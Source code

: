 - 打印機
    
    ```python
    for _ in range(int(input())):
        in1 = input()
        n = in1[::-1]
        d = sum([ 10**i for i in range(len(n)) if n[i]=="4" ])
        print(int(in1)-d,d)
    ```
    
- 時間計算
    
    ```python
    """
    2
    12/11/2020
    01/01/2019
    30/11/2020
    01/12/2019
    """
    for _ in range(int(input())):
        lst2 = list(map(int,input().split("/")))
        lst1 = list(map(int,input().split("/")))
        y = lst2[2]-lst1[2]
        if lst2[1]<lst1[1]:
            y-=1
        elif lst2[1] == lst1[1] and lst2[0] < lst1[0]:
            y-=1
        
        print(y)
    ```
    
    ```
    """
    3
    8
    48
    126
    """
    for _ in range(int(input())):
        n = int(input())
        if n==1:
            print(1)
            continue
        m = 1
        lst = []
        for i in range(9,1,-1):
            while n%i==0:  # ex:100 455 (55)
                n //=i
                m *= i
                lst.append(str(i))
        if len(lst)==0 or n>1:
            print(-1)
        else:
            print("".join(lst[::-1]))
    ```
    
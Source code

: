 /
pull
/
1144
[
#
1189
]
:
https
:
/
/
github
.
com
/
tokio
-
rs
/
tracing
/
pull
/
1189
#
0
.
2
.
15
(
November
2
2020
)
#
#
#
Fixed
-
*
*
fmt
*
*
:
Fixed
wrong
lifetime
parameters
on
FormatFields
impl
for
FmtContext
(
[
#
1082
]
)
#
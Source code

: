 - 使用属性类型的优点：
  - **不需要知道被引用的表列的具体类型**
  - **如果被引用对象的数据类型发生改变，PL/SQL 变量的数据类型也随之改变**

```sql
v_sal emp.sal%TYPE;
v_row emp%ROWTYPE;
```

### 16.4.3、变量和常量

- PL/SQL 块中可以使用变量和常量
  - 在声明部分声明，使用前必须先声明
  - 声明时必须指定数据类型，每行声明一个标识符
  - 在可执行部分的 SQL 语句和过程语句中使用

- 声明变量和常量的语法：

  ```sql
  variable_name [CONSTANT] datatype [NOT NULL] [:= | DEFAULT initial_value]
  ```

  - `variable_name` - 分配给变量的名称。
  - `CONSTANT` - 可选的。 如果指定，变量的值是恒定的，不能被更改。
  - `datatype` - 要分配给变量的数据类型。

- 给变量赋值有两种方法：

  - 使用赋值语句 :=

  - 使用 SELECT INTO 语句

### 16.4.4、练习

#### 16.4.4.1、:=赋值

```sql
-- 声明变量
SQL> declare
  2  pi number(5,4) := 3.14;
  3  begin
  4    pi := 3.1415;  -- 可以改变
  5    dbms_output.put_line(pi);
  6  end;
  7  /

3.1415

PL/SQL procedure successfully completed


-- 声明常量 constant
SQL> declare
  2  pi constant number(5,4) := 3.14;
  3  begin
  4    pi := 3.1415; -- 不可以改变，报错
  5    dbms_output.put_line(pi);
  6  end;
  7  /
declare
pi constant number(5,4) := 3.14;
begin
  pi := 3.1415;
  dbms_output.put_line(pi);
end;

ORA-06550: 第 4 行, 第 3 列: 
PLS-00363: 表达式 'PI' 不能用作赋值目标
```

○ ○ ○

Work order: The answer must restate all of the entries exactly.

Exercise answer:
Source code

: - 打印機
    
    ```python
    for _ in range(int(input())):
        in1 = input()
        n = in1[::-1]
        d = sum([ 10**i for i in range(len(n)) if n[i]=="4" ])
        print(int(in1)-d,d)
    ```
    
- 時間計算
    
    ```python
    """
    2
    12/11/2020
    01/01/2019
    30/11/2020
    01/12/2019
    """
    for _ in range(int(input())):
        lst2 = list(map(int,input().split("/")))
        lst1 = list(map(int,input().split("/")))
        y = lst2[2]-lst1[2]
        if lst2[1]<lst1[1]:
            y-=1
        elif lst2[1] == lst1[1] and lst2[0] < lst1[0]:
            y-=1
        
        print(y)
    ```
    
    ```
    """
    3
    8
    48
    126
    """
    for _ in range(int(input())):
        n = int(input())
        if n==1:
            print(1)
            continue
        m = 1
        lst = []
        for i in range(9,1,-1):
            while n%i==0:  # ex:100 455 (55)
                n //=i
                m *= i
                lst.append(str(i))
        if len(lst)==0 or n>1:
            print(-1)
        else:
            print("".join(lst[::-1]))
    ```
    
Source code

: /
pull
/
1144
[
#
1189
]
:
https
:
/
/
github
.
com
/
tokio
-
rs
/
tracing
/
pull
/
1189
#
0
.
2
.
15
(
November
2
2020
)
#
#
#
Fixed
-
*
*
fmt
*
*
:
Fixed
wrong
lifetime
parameters
on
FormatFields
impl
for
FmtContext
(
[
#
1082
]
)
#
Source code

: - 使用属性类型的优点：
  - **不需要知道被引用的表列的具体类型**
  - **如果被引用对象的数据类型发生改变，PL/SQL 变量的数据类型也随之改变**

```sql
v_sal emp.sal%TYPE;
v_row emp%ROWTYPE;
```

### 16.4.3、变量和常量

- PL/SQL 块中可以使用变量和常量
  - 在声明部分声明，使用前必须先声明
  - 声明时必须指定数据类型，每行声明一个标识符
  - 在可执行部分的 SQL 语句和过程语句中使用

- 声明变量和常量的语法：

  ```sql
  variable_name [CONSTANT] datatype [NOT NULL] [:= | DEFAULT initial_value]
  ```

  - `variable_name` - 分配给变量的名称。
  - `CONSTANT` - 可选的。 如果指定，变量的值是恒定的，不能被更改。
  - `datatype` - 要分配给变量的数据类型。

- 给变量赋值有两种方法：

  - 使用赋值语句 :=

  - 使用 SELECT INTO 语句

### 16.4.4、练习

#### 16.4.4.1、:=赋值

```sql
-- 声明变量
SQL> declare
  2  pi number(5,4) := 3.14;
  3  begin
  4    pi := 3.1415;  -- 可以改变
  5    dbms_output.put_line(pi);
  6  end;
  7  /

3.1415

PL/SQL procedure successfully completed


-- 声明常量 constant
SQL> declare
  2  pi constant number(5,4) := 3.14;
  3  begin
  4    pi := 3.1415; -- 不可以改变，报错
  5    dbms_output.put_line(pi);
  6  end;
  7  /
declare
pi constant number(5,4) := 3.14;
begin
  pi := 3.1415;
  dbms_output.put_line(pi);
end;

ORA-06550: 第 4 行, 第 3 列: 
PLS-00363: 表达式 'PI' 不能用作赋值目标
```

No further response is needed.